Avec nous, dans cette cour, il y a des collégiens et des lycéens. Je tiens à saluer leur présence en ce jour d’hommage. Par celle-ci, par leur diversité, ils représentent l’ensemble de la jeunesse française qui, après avoir entendu ces mots, est en droit de demander à ce qu’on leur enseigne la vérité sur l’histoire indissociable de ces combattants Harkis et de la France. 

J’ai entendu la proposition de plusieurs grandes associations de créer une fondation dédiée à la mémoire des Harkis et de leurs familles. La commission nationale indépendante Harkis a préconisé d’engager une réflexion sur cette proposition. J’ai décidé de faire mienne cette idée, car je pense que c’est une réflexion qui mérite d’être menée en nuances et en profondeur.

Je vais donc confier au contrôle général des armées une mission exploratoire et prospective sur la création d’une telle fondation, sur les missions qui lui reviendraient et sur la manière dont elle pourrait s’articuler avec les fondations déjà existantes.

Aujourd’hui, si nous voulons éviter de nous égarer sur les chemins obscurs qui conduisent là où l’avenir ne construit plus rien, il est indispensable de consolider les liens profonds, parfois abimés, qui unissent la France et chacun de ses enfants. 

Je sais qu’aujourd’hui encore, de nombreux Harkis tiennent le récit des traumatismes qu’ils ont vécus en le conjuguant au passé, mais en le vivant au présent.

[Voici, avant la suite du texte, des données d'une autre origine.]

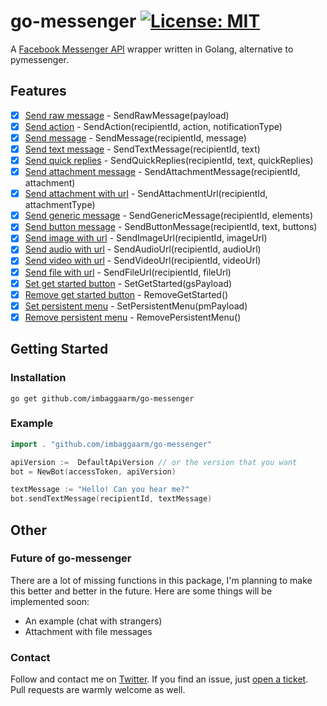 # go-messenger [![License: MIT](https://img.shields.io/badge/License-MIT-black.svg)](https://opensource.org/licenses/MIT)
A [Facebook Messenger API](https://developers.facebook.com/docs/messenger-platform) wrapper written in Golang,
alternative to pymessenger.

## Features
- [x] [Send raw message](https://developers.facebook.com/docs/messenger-platform/reference/send-api/) - SendRawMessage(payload)
- [x] [Send action](https://developers.facebook.com/docs/messenger-platform/send-api-reference/sender-actions) - SendAction(recipientId, action, notificationType)
- [x] [Send message](https://developers.facebook.com/docs/messenger-platform/send-messages) - SendMessage(recipientId, message)
- [x] [Send text message](https://developers.facebook.com/docs/messenger-platform/send-messages#sending_text) - SendTextMessage(recipientId, text)
- [x] [Send quick replies](https://developers.facebook.com/docs/messenger-platform/send-messages/quick-replies) - SendQuickReplies(recipientId, text, quickReplies)
- [x] [Send attachment message](https://developers.facebook.com/docs/messenger-platform/send-messages#sending_attachments) - SendAttachmentMessage(recipientId, attachment)
- [x] [Send attachment with url](https://developers.facebook.com/docs/messenger-platform/send-messages#sending_attachments) - SendAttachmentUrl(recipientId, attachmentType)
- [x] [Send generic message](https://developers.facebook.com/docs/messenger-platform/reference/template/generic) - SendGenericMessage(recipientId, elements)
- [x] [Send button message](https://developers.facebook.com/docs/messenger-platform/send-messages/buttons) - SendButtonMessage(recipientId, text, buttons)
- [x] [Send image with url](https://developers.facebook.com/docs/messenger-platform/send-messages#sending_attachments) - SendImageUrl(recipientId, imageUrl)
- [x] [Send audio with url](https://developers.facebook.com/docs/messenger-platform/send-messages#sending_attachments) - SendAudioUrl(recipientId, audioUrl)
- [x] [Send video with url](https://developers.facebook.com/docs/messenger-platform/send-messages#sending_attachments) - SendVideoUrl(recipientId, videoUrl)
- [x] [Send file with url](https://developers.facebook.com/docs/messenger-platform/send-messages#sending_attachments) - SendFileUrl(recipientId, fileUrl)
- [x] [Set get started button](https://developers.facebook.com/docs/messenger-platform/reference/messenger-profile-api/get-started-button) - SetGetStarted(gsPayload)
- [x] [Remove get started button](https://developers.facebook.com/docs/messenger-platform/reference/messenger-profile-api/#delete) - RemoveGetStarted()
- [x] [Set persistent menu](https://developers.facebook.com/docs/messenger-platform/reference/messenger-profile-api/persistent-menu) - SetPersistentMenu(pmPayload)
- [x] [Remove persistent menu](https://developers.facebook.com/docs/messenger-platform/reference/messenger-profile-api/#delete) - RemovePersistentMenu()
## Getting Started
### Installation
```
go get github.com/imbaggaarm/go-messenger
```
### Example
```Go
import . "github.com/imbaggaarm/go-messenger"

apiVersion :=  DefaultApiVersion // or the version that you want
bot = NewBot(accessToken, apiVersion)

textMessage := "Hello! Can you hear me?"
bot.sendTextMessage(recipientId, textMessage)
```
## Other
### Future of go-messenger
There are a lot of missing functions in this package, 
I'm planning to make this better and better in the future. Here are some things will be implemented soon:
- An example (chat with strangers)
- Attachment with file messages
### Contact
Follow and contact me on [Twitter](). If you find an issue, just [open a ticket](). 
Pull requests are warmly welcome as well.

Pour trouver l’apaisement, il nous faut persévérer dans le travail de conciliation des temps et des mémoires que nous avons en commun. 

Nous devons continuer de prouver, toujours et partout, que la communauté de destin qui existe entre les Harkis, leurs descendants et la France, si elle a été trop longtemps oubliée par la République, est désormais reconnue et solidement établie.

Le Gouvernement continue d’œuvrer pour que, demain, entre l’histoire de France et la mémoire des combattants Harkis, il ne demeure plus de distance triste. 

Vive la République

Vive la France

L’engagement de troupes étrangères dans les forces armées françaises remonte à la colonisation de l’Algérie en 1830 lorsque des tribus d’indigènes prêtent allégeance à la France. Les régiments de supplétifs s’illustrent dans la plupart des campagnes militaires de 1850 à 1914, date à partir de laquelle ils se sont mobilisés dans les troupes de l’Armée d’Afrique. A ce titre les régiments de tirailleurs nord-africains sont, avec les Zouaves, parmi les plus décorés de l’armée française. Comme en Indochine, le déclenchement de la guerre d’Algérie relance l’emploi des supplétifs.

Le mot “harki” dérivé du mot arabe “haraka” qui veut dire “mouvement” désigne des groupes militaires très mobiles, engagés dans des unités bien spécifiques.

Le registre de l’armée française compte plus de 160.000 harkis engagés tout au long de la guerre. En 1962, près de 80.000 d’entre eux seront accueillis en métropole fuyant les représailles du front de libération nationale (FLN).